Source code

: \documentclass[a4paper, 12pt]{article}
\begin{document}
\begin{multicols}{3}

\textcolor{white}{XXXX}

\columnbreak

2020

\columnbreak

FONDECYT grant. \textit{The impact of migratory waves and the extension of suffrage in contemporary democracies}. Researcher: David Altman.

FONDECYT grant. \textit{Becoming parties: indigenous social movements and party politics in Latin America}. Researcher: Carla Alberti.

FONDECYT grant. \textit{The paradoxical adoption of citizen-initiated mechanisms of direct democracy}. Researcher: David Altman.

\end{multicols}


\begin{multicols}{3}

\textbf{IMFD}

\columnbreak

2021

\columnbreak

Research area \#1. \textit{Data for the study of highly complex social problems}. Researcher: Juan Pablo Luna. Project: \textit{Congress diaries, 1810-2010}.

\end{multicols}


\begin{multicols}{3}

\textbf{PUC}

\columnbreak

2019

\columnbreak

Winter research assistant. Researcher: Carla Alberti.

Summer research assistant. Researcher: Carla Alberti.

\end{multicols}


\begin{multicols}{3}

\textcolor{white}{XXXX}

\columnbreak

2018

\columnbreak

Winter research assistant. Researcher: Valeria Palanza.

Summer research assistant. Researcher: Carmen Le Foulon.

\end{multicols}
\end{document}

== == ==

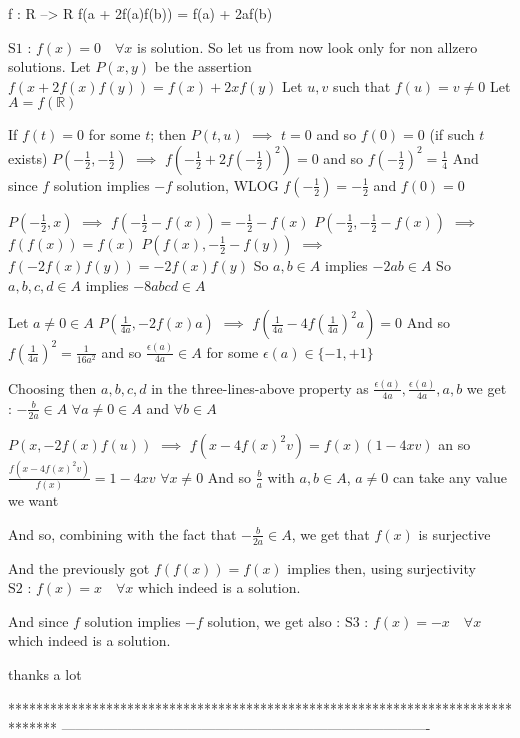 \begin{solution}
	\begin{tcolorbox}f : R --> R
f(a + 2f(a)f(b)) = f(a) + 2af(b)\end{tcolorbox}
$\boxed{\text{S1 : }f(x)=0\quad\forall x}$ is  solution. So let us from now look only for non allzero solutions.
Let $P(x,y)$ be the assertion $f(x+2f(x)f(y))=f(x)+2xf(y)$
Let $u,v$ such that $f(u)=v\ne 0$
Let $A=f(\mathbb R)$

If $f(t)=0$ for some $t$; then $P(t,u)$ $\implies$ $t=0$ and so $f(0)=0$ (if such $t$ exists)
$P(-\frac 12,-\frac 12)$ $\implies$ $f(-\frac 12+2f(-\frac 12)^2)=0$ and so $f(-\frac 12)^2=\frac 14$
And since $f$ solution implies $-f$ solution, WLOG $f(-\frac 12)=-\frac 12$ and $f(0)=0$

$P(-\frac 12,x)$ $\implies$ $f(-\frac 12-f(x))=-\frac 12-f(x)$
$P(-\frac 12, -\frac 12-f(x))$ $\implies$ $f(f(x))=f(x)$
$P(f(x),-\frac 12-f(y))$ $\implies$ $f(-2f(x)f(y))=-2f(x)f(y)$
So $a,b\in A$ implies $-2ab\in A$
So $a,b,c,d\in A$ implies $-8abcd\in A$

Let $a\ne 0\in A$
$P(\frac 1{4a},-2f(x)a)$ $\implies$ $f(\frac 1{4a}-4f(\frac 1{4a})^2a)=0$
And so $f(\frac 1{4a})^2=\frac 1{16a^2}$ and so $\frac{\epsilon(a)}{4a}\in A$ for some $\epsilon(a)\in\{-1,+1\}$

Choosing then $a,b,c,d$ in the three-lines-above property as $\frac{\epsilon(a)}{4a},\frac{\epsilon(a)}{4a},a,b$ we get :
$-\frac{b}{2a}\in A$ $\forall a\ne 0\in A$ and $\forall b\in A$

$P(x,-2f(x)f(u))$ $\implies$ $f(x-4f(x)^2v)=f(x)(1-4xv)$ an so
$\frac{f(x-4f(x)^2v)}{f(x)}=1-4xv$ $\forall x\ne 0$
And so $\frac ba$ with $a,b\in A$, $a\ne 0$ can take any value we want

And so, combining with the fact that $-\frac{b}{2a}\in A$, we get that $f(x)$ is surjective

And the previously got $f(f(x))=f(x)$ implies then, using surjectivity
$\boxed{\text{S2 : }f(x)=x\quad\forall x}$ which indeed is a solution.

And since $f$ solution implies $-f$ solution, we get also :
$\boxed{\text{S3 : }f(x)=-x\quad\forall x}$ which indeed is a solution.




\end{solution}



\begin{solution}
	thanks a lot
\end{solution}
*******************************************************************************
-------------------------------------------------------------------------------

== == ==

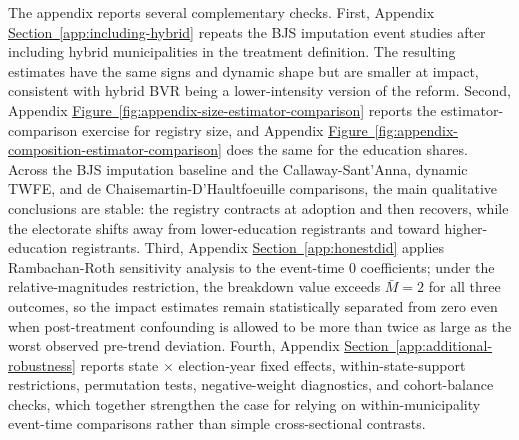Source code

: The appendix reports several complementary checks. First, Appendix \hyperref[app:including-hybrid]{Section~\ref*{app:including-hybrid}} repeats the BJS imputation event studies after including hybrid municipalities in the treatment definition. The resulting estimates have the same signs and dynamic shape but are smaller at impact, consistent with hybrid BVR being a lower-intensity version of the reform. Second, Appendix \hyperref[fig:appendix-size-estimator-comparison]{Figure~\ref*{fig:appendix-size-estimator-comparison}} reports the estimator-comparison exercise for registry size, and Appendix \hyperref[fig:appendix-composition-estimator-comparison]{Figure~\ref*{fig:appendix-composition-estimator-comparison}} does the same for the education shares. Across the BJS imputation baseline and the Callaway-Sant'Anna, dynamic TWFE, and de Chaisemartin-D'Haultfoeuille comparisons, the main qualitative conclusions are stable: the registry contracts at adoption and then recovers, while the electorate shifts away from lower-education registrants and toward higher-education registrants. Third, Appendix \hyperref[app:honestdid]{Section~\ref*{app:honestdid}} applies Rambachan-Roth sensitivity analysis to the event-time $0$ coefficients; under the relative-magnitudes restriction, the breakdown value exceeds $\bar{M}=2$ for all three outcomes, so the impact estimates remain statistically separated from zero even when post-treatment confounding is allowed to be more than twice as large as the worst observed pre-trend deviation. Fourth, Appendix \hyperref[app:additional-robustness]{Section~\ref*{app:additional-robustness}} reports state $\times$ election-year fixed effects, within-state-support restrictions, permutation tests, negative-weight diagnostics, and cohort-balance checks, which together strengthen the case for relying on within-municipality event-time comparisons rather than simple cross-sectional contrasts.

== == ==

What this task involves ::
Using the listing above, work out how many lines contain the string "forall" and return only that number.

Task output ::
5